The Meaning of Active Participation in the Pro-life Movement

By M.A Student, Harry Scherer

The reality of preborn life is not questioned by science. The most sophisticated arguments in favor of abortion don’t even try to deny it. We can take as settled that the sexual act produces a new organism, deriving and distinct from its parents. 

But the cultural event of the sexual revolution, the crown jewel of the expressive individualism described by Carter Snead in his 2020 excavation What It Means to Be Human, endures thanks to the resources of a dying generation and the active participation of an alienated youth.  

But a sizeable portion of the same youth also have a deep awareness that abortion is not only a lie but a grave social evil: it may have threatened their own lives, but it certainly threatens the life of their nation. This generation learned from their parents to treat abortion as the principal litmus test for political candidates. When they encounter someone in their freshman sociology class who favors abortion, they do their best, with varying degrees of confidence, to present the case that we should all care about the equal protection of preborn life.

The pro-life movement’s interest in changing hearts and minds will always be present: these personal encounters are marked by the virtues of charity, justice, and patience.

But once a year, the movement gathers from all corners of the country to encourage one another in this fight and to send a message to Washington that pro-life Americans will not be silenced until all human persons, from conception, are recognized as bearing equal protection in the law. 

The two pillars of the movement, then, are changing hearts and minds and changing law and policy. However, the order of my treatment does not indicate which pillar takes priority. In fact, the two goals, as I’ve described them, are inverted in priority. Right now, it’s clear that most Americans do not recognize the personhood of preborn Americans from conception. The polling data is spotty – and subject to the questionable legitimacy of polls in general – but it seems clear that a good share of Americans is uncomfortable with late-term abortion. This awareness indicates a sliver of moral sensitivity on which the pro-life movement should be sure to capitalize. 

But the ultimate message of the movement – that a human person has equal value from its position as a zygote to that of an 80-year-old body – is not accepted by the majority of Americans. In addition to the clear lesson that changing hearts and minds will take time, this goal is difficult to track as successful and does not necessarily translate into the ultimate goal of changing policy. 

That the annual march takes place in Washington should not be confused as a convenient location – a good number will tell you that the location is, in fact, inconvenient. But those who walk in the cold and slush are more concerned about the protection of preborn life in federal law than their own convenience. 

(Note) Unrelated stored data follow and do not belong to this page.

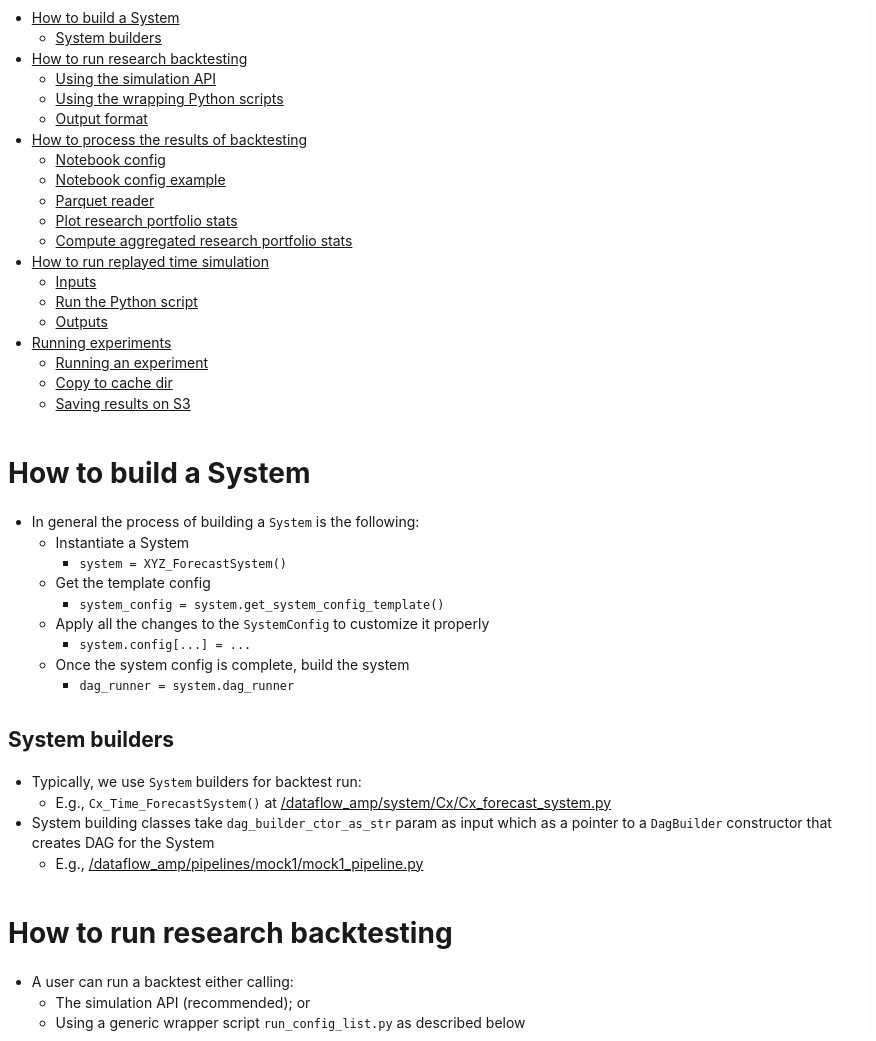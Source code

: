 
   * [How to build a System](#how-to-build-a-system)
      * [System builders](#system-builders)
   * [How to run research backtesting](#how-to-run-research-backtesting)
      * [Using the simulation API](#using-the-simulation-api)
      * [Using the wrapping Python scripts](#using-the-wrapping-python-scripts)
      * [Output format](#output-format)
   * [How to process the results of backtesting](#how-to-process-the-results-of-backtesting)
      * [Notebook config](#notebook-config)
      * [Notebook config example](#notebook-config-example)
      * [Parquet reader](#parquet-reader)
      * [Plot research portfolio stats](#plot-research-portfolio-stats)
      * [Compute aggregated research portfolio stats](#compute-aggregated-research-portfolio-stats)
   * [How to run replayed time simulation](#how-to-run-replayed-time-simulation)
      * [Inputs](#inputs)
      * [Run the Python script](#run-the-python-script)
      * [Outputs](#outputs)
   * [Running experiments](#running-experiments)
      * [Running an experiment](#running-an-experiment)
      * [Copy to cache dir](#copy-to-cache-dir)
      * [Saving results on S3](#saving-results-on-s3)





# How to build a System

- In general the process of building a `System` is the following:
  - Instantiate a System
    - `system = XYZ_ForecastSystem()`
  - Get the template config
    - `system_config = system.get_system_config_template()`
  - Apply all the changes to the `SystemConfig` to customize it properly
    - `system.config[...] = ...`
  - Once the system config is complete, build the system
    - `dag_runner = system.dag_runner`

## System builders

- Typically, we use `System` builders for backtest run:
  - E.g., `Cx_Time_ForecastSystem()` at
    [/dataflow_amp/system/Cx/Cx_forecast_system.py](/dataflow_amp/system/Cx/Cx_forecast_system.py)
- System building classes take `dag_builder_ctor_as_str` param as input which as
  a pointer to a `DagBuilder` constructor that creates DAG for the System
  - E.g.,
    [/dataflow_amp/pipelines/mock1/mock1_pipeline.py](/dataflow_amp/pipelines/mock1/mock1_pipeline.py)

# How to run research backtesting

- A user can run a backtest either calling:
  - The simulation API (recommended); or
  - Using a generic wrapper script `run_config_list.py` as described below
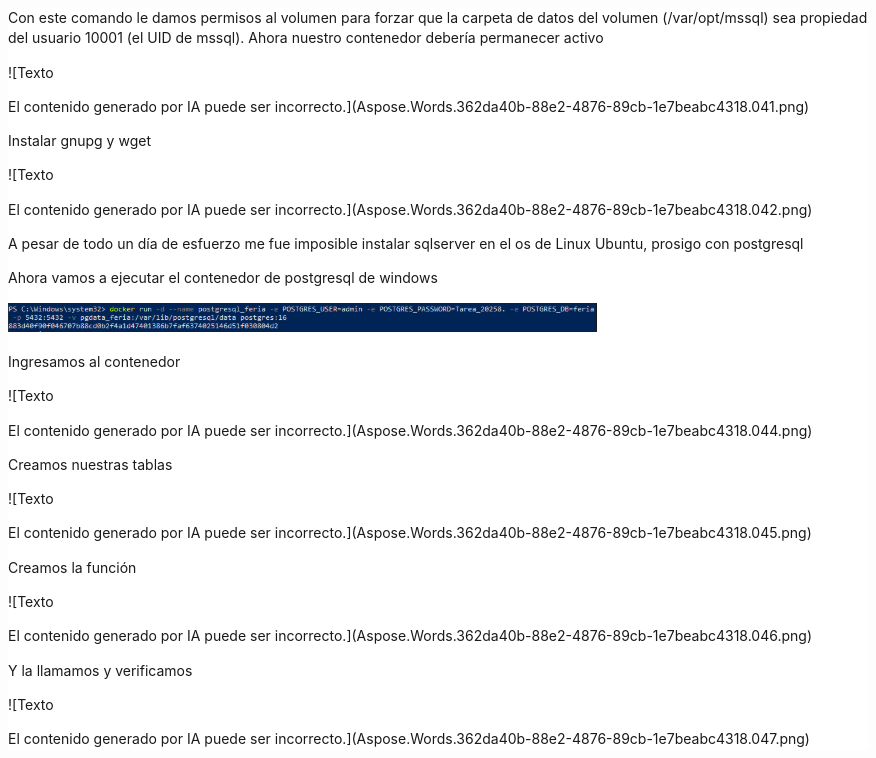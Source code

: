 Con este comando le damos permisos al volumen para forzar que la carpeta de datos del volumen (/var/opt/mssql) sea propiedad del usuario 10001 (el UID de mssql). Ahora nuestro contenedor debería permanecer activo

![Texto

El contenido generado por IA puede ser incorrecto.](Aspose.Words.362da40b-88e2-4876-89cb-1e7beabc4318.041.png)

Instalar gnupg y wget

![Texto

El contenido generado por IA puede ser incorrecto.](Aspose.Words.362da40b-88e2-4876-89cb-1e7beabc4318.042.png)

A pesar de todo un día de esfuerzo me fue imposible instalar sqlserver en el os de Linux Ubuntu, prosigo con postgresql



Ahora vamos a ejecutar el contenedor de postgresql de windows

![](Aspose.Words.362da40b-88e2-4876-89cb-1e7beabc4318.043.png)

Ingresamos al contenedor

![Texto

El contenido generado por IA puede ser incorrecto.](Aspose.Words.362da40b-88e2-4876-89cb-1e7beabc4318.044.png)

Creamos nuestras tablas

![Texto

El contenido generado por IA puede ser incorrecto.](Aspose.Words.362da40b-88e2-4876-89cb-1e7beabc4318.045.png)

Creamos la función

![Texto

El contenido generado por IA puede ser incorrecto.](Aspose.Words.362da40b-88e2-4876-89cb-1e7beabc4318.046.png)









Y la llamamos y verificamos

![Texto

El contenido generado por IA puede ser incorrecto.](Aspose.Words.362da40b-88e2-4876-89cb-1e7beabc4318.047.png)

They realize that the natural right to life was not explicitly defined by the framers of the Constitution because it was simply presumed. If the federal government cannot protect the most innocent Americans from murder, what can the federal government claim to protect? The natural right to life is so foundational to the American project that to deny its existence is to misunderstand why our nation was founded in the first place. 

The younger generation of the right understands this on a deep level. They are more concerned with social issues than some of their conservative forebears and see the pro-life movement as integral to the conservative movement. The post-Dobbs landscape has offered some unacceptable defeats, including the wave of pro-abortion ballot measures funded by monied interests that are opposed to life. But the younger generation – as their presence at the march proves – will not sit by while Washington political action committees take over the law of their states and their country. The legal and political operations by which the movement will secure the rights of preborn Americans are yet to be seen: our system allows for a variety of strategies. But the march does not seek to articulate a strategy but to throw gas on an instinctive commitment to the preborn. Because Roe taught the country to forget about the sanctity of human life, the march comes to Washington every year to help it remember. In the life of a nation, this act of remembering is foundational to the securing of liberties and the common good of the people. We’ll be back next year.